• [Entries supplied]:
--- START ---

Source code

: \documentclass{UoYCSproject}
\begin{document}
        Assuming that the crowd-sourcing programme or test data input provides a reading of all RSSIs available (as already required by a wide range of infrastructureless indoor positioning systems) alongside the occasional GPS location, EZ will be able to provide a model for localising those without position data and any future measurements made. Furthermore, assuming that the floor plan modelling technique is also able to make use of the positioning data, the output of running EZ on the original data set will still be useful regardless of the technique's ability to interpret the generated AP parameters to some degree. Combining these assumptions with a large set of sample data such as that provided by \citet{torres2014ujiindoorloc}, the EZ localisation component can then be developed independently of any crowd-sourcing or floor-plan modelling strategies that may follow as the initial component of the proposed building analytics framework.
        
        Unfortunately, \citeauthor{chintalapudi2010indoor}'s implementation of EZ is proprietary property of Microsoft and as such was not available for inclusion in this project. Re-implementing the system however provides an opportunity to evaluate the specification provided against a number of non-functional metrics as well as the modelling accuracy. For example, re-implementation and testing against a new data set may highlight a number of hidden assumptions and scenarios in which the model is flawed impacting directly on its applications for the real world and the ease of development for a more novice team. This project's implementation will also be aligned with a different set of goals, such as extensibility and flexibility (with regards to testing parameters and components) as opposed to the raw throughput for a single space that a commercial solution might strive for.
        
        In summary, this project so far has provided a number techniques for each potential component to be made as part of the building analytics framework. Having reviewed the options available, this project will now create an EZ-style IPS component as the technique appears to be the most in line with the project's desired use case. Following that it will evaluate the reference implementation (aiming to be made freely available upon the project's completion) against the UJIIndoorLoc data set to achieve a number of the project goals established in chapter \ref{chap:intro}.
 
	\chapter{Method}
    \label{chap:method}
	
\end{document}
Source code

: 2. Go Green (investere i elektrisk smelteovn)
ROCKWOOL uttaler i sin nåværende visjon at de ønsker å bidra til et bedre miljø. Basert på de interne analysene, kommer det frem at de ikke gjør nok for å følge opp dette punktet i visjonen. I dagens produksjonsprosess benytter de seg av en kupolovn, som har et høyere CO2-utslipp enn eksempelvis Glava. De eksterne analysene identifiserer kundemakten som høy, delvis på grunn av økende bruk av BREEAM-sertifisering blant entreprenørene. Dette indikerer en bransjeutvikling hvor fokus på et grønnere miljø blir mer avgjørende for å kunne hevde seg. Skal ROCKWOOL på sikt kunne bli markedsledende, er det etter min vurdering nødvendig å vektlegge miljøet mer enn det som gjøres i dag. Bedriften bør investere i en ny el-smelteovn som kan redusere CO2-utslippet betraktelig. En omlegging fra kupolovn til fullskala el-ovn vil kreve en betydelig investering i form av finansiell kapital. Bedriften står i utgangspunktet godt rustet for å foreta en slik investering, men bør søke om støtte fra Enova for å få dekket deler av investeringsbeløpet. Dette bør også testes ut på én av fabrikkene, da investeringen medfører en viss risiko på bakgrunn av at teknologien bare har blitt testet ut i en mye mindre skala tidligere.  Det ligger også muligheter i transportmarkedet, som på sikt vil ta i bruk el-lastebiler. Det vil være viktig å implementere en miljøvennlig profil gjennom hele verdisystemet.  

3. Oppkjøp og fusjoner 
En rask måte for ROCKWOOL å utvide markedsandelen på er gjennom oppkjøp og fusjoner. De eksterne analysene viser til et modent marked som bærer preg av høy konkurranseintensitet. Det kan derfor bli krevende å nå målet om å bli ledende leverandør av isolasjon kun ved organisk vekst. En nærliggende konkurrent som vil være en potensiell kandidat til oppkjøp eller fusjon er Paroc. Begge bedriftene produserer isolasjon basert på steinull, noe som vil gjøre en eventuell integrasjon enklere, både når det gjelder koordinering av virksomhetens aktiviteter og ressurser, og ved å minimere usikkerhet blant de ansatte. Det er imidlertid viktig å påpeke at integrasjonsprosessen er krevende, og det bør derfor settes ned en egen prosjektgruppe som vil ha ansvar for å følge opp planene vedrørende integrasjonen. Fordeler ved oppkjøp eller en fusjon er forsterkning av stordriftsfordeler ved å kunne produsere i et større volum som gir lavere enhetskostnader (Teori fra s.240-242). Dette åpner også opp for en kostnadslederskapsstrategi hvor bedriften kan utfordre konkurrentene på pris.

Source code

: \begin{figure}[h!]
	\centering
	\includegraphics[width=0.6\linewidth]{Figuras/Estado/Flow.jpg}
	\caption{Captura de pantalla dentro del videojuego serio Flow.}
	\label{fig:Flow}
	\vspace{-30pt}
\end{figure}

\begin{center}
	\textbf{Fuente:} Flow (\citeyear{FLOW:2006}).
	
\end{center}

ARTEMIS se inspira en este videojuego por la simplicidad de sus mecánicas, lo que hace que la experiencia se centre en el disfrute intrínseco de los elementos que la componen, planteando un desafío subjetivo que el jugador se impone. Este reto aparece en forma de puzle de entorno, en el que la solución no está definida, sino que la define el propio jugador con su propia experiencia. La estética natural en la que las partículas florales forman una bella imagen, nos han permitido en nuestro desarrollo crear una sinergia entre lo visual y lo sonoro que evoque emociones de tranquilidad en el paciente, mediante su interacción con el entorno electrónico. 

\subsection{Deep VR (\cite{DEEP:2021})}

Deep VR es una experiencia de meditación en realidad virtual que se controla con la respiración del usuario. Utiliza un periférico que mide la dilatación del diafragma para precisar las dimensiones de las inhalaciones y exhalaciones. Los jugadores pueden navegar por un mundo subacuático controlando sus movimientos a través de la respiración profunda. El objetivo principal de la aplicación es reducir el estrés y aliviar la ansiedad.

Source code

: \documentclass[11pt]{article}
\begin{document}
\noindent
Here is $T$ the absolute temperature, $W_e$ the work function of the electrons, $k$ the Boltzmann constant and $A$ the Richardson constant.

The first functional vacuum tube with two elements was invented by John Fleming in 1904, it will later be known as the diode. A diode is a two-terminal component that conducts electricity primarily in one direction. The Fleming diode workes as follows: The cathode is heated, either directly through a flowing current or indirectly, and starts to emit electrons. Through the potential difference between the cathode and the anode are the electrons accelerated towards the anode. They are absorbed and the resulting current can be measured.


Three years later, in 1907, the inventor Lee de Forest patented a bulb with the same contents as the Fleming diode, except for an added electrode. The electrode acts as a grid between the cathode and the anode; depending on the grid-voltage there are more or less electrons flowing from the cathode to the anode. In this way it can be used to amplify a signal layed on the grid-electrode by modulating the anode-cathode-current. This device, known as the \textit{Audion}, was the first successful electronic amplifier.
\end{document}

--- END ---

• [Assigned task]: Each line of the material above must be retyped precisely.

• [Task result]:
Source code

: \documentclass{UoYCSproject}
\begin{document}
        Assuming that the crowd-sourcing programme or test data input provides a reading of all RSSIs available (as already required by a wide range of infrastructureless indoor positioning systems) alongside the occasional GPS location, EZ will be able to provide a model for localising those without position data and any future measurements made. Furthermore, assuming that the floor plan modelling technique is also able to make use of the positioning data, the output of running EZ on the original data set will still be useful regardless of the technique's ability to interpret the generated AP parameters to some degree. Combining these assumptions with a large set of sample data such as that provided by \citet{torres2014ujiindoorloc}, the EZ localisation component can then be developed independently of any crowd-sourcing or floor-plan modelling strategies that may follow as the initial component of the proposed building analytics framework.
        
        Unfortunately, \citeauthor{chintalapudi2010indoor}'s implementation of EZ is proprietary property of Microsoft and as such was not available for inclusion in this project. Re-implementing the system however provides an opportunity to evaluate the specification provided against a number of non-functional metrics as well as the modelling accuracy. For example, re-implementation and testing against a new data set may highlight a number of hidden assumptions and scenarios in which the model is flawed impacting directly on its applications for the real world and the ease of development for a more novice team. This project's implementation will also be aligned with a different set of goals, such as extensibility and flexibility (with regards to testing parameters and components) as opposed to the raw throughput for a single space that a commercial solution might strive for.
        
        In summary, this project so far has provided a number techniques for each potential component to be made as part of the building analytics framework. Having reviewed the options available, this project will now create an EZ-style IPS component as the technique appears to be the most in line with the project's desired use case. Following that it will evaluate the reference implementation (aiming to be made freely available upon the project's completion) against the UJIIndoorLoc data set to achieve a number of the project goals established in chapter \ref{chap:intro}.
 
	\chapter{Method}
    \label{chap:method}
	
\end{document}
Source code

: 2. Go Green (investere i elektrisk smelteovn)
ROCKWOOL uttaler i sin nåværende visjon at de ønsker å bidra til et bedre miljø. Basert på de interne analysene, kommer det frem at de ikke gjør nok for å følge opp dette punktet i visjonen. I dagens produksjonsprosess benytter de seg av en kupolovn, som har et høyere CO2-utslipp enn eksempelvis Glava. De eksterne analysene identifiserer kundemakten som høy, delvis på grunn av økende bruk av BREEAM-sertifisering blant entreprenørene. Dette indikerer en bransjeutvikling hvor fokus på et grønnere miljø blir mer avgjørende for å kunne hevde seg. Skal ROCKWOOL på sikt kunne bli markedsledende, er det etter min vurdering nødvendig å vektlegge miljøet mer enn det som gjøres i dag. Bedriften bør investere i en ny el-smelteovn som kan redusere CO2-utslippet betraktelig. En omlegging fra kupolovn til fullskala el-ovn vil kreve en betydelig investering i form av finansiell kapital. Bedriften står i utgangspunktet godt rustet for å foreta en slik investering, men bør søke om støtte fra Enova for å få dekket deler av investeringsbeløpet. Dette bør også testes ut på én av fabrikkene, da investeringen medfører en viss risiko på bakgrunn av at teknologien bare har blitt testet ut i en mye mindre skala tidligere.  Det ligger også muligheter i transportmarkedet, som på sikt vil ta i bruk el-lastebiler. Det vil være viktig å implementere en miljøvennlig profil gjennom hele verdisystemet.  

3. Oppkjøp og fusjoner 
En rask måte for ROCKWOOL å utvide markedsandelen på er gjennom oppkjøp og fusjoner. De eksterne analysene viser til et modent marked som bærer preg av høy konkurranseintensitet. Det kan derfor bli krevende å nå målet om å bli ledende leverandør av isolasjon kun ved organisk vekst. En nærliggende konkurrent som vil være en potensiell kandidat til oppkjøp eller fusjon er Paroc. Begge bedriftene produserer isolasjon basert på steinull, noe som vil gjøre en eventuell integrasjon enklere, både når det gjelder koordinering av virksomhetens aktiviteter og ressurser, og ved å minimere usikkerhet blant de ansatte. Det er imidlertid viktig å påpeke at integrasjonsprosessen er krevende, og det bør derfor settes ned en egen prosjektgruppe som vil ha ansvar for å følge opp planene vedrørende integrasjonen. Fordeler ved oppkjøp eller en fusjon er forsterkning av stordriftsfordeler ved å kunne produsere i et større volum som gir lavere enhetskostnader (Teori fra s.240-242). Dette åpner også opp for en kostnadslederskapsstrategi hvor bedriften kan utfordre konkurrentene på pris.

Source code

: \begin{figure}[h!]
	\centering
	\includegraphics[width=0.6\linewidth]{Figuras/Estado/Flow.jpg}
	\caption{Captura de pantalla dentro del videojuego serio Flow.}
	\label{fig:Flow}
	\vspace{-30pt}
\end{figure}

\begin{center}
	\textbf{Fuente:} Flow (\citeyear{FLOW:2006}).
	
\end{center}

ARTEMIS se inspira en este videojuego por la simplicidad de sus mecánicas, lo que hace que la experiencia se centre en el disfrute intrínseco de los elementos que la componen, planteando un desafío subjetivo que el jugador se impone. Este reto aparece en forma de puzle de entorno, en el que la solución no está definida, sino que la define el propio jugador con su propia experiencia. La estética natural en la que las partículas florales forman una bella imagen, nos han permitido en nuestro desarrollo crear una sinergia entre lo visual y lo sonoro que evoque emociones de tranquilidad en el paciente, mediante su interacción con el entorno electrónico. 

\subsection{Deep VR (\cite{DEEP:2021})}

Deep VR es una experiencia de meditación en realidad virtual que se controla con la respiración del usuario. Utiliza un periférico que mide la dilatación del diafragma para precisar las dimensiones de las inhalaciones y exhalaciones. Los jugadores pueden navegar por un mundo subacuático controlando sus movimientos a través de la respiración profunda. El objetivo principal de la aplicación es reducir el estrés y aliviar la ansiedad.

Source code

: \documentclass[11pt]{article}
\begin{document}
\noindent
Here is $T$ the absolute temperature, $W_e$ the work function of the electrons, $k$ the Boltzmann constant and $A$ the Richardson constant.

The first functional vacuum tube with two elements was invented by John Fleming in 1904, it will later be known as the diode. A diode is a two-terminal component that conducts electricity primarily in one direction. The Fleming diode workes as follows: The cathode is heated, either directly through a flowing current or indirectly, and starts to emit electrons. Through the potential difference between the cathode and the anode are the electrons accelerated towards the anode. They are absorbed and the resulting current can be measured.


Three years later, in 1907, the inventor Lee de Forest patented a bulb with the same contents as the Fleming diode, except for an added electrode. The electrode acts as a grid between the cathode and the anode; depending on the grid-voltage there are more or less electrons flowing from the cathode to the anode. In this way it can be used to amplify a signal layed on the grid-electrode by modulating the anode-cathode-current. This device, known as the \textit{Audion}, was the first successful electronic amplifier.
\end{document}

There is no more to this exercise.